• [REQUIREMENT]:
Using the entries that follow, write out the line containing "archivesBaseName = 'gradle'", the line containing "所有属性按字母列表存储", and every line between them, exactly and nothing else.

• [DATA FOR REVIEW]:

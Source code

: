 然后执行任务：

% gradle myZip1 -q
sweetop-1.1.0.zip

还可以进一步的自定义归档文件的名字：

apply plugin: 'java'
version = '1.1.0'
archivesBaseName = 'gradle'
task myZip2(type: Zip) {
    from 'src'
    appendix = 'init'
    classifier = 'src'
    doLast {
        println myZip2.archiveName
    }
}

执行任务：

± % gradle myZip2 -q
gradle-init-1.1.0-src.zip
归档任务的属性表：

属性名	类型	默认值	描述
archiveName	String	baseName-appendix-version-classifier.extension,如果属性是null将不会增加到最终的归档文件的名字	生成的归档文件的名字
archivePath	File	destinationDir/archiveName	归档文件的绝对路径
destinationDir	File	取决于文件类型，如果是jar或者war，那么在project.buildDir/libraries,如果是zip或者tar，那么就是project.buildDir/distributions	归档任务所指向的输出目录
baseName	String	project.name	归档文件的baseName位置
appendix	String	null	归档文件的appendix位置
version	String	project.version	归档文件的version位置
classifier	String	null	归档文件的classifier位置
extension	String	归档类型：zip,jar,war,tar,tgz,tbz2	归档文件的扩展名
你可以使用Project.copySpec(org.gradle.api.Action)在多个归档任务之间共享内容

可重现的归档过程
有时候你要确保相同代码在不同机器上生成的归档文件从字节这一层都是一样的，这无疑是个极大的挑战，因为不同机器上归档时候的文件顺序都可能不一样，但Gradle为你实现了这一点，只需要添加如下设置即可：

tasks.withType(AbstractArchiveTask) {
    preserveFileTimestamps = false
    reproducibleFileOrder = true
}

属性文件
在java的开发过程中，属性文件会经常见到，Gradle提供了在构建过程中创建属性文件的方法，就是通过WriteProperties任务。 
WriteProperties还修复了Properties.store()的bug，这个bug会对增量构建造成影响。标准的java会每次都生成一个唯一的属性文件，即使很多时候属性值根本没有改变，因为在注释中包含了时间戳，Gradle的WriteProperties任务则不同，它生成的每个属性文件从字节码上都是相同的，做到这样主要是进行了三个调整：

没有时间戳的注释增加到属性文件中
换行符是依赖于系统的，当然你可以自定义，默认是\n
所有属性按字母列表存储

* * *

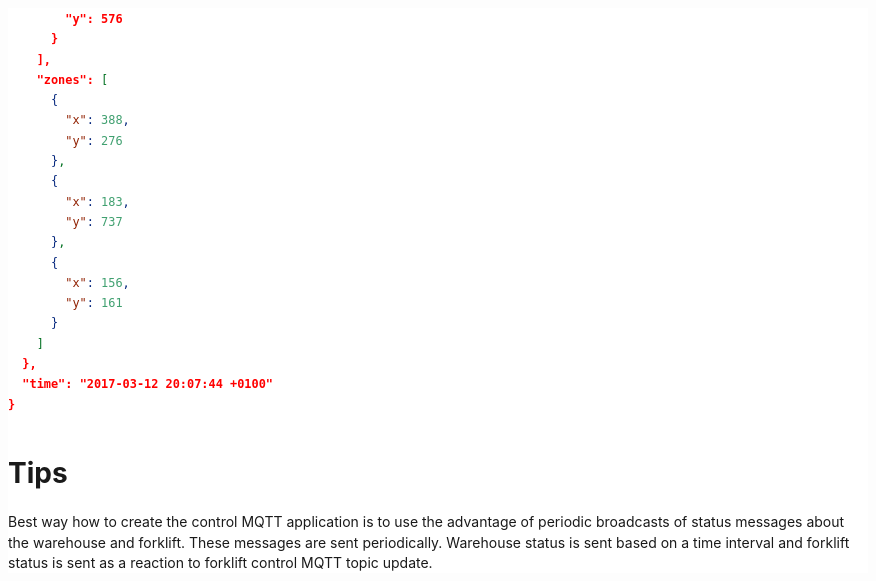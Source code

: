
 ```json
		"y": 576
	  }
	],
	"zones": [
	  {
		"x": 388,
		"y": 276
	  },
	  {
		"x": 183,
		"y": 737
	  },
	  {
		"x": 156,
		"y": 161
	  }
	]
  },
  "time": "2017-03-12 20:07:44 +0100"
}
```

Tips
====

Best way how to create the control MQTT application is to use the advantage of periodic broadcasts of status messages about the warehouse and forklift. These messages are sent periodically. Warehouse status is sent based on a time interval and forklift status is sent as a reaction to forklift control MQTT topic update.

• [TASK RESULT]:
archivesBaseName = 'gradle'
task myZip2(type: Zip) {
    from 'src'
    appendix = 'init'
    classifier = 'src'
    doLast {
        println myZip2.archiveName
    }
}

执行任务：

± % gradle myZip2 -q
gradle-init-1.1.0-src.zip
归档任务的属性表：

属性名	类型	默认值	描述
archiveName	String	baseName-appendix-version-classifier.extension,如果属性是null将不会增加到最终的归档文件的名字	生成的归档文件的名字
archivePath	File	destinationDir/archiveName	归档文件的绝对路径
destinationDir	File	取决于文件类型，如果是jar或者war，那么在project.buildDir/libraries,如果是zip或者tar，那么就是project.buildDir/distributions	归档任务所指向的输出目录
baseName	String	project.name	归档文件的baseName位置
appendix	String	null	归档文件的appendix位置
version	String	project.version	归档文件的version位置
classifier	String	null	归档文件的classifier位置
extension	String	归档类型：zip,jar,war,tar,tgz,tbz2	归档文件的扩展名
你可以使用Project.copySpec(org.gradle.api.Action)在多个归档任务之间共享内容

可重现的归档过程
有时候你要确保相同代码在不同机器上生成的归档文件从字节这一层都是一样的，这无疑是个极大的挑战，因为不同机器上归档时候的文件顺序都可能不一样，但Gradle为你实现了这一点，只需要添加如下设置即可：

tasks.withType(AbstractArchiveTask) {
    preserveFileTimestamps = false
    reproducibleFileOrder = true
}

属性文件
在java的开发过程中，属性文件会经常见到，Gradle提供了在构建过程中创建属性文件的方法，就是通过WriteProperties任务。 
WriteProperties还修复了Properties.store()的bug，这个bug会对增量构建造成影响。标准的java会每次都生成一个唯一的属性文件，即使很多时候属性值根本没有改变，因为在注释中包含了时间戳，Gradle的WriteProperties任务则不同，它生成的每个属性文件从字节码上都是相同的，做到这样主要是进行了三个调整：

没有时间戳的注释增加到属性文件中
换行符是依赖于系统的，当然你可以自定义，默认是\n
所有属性按字母列表存储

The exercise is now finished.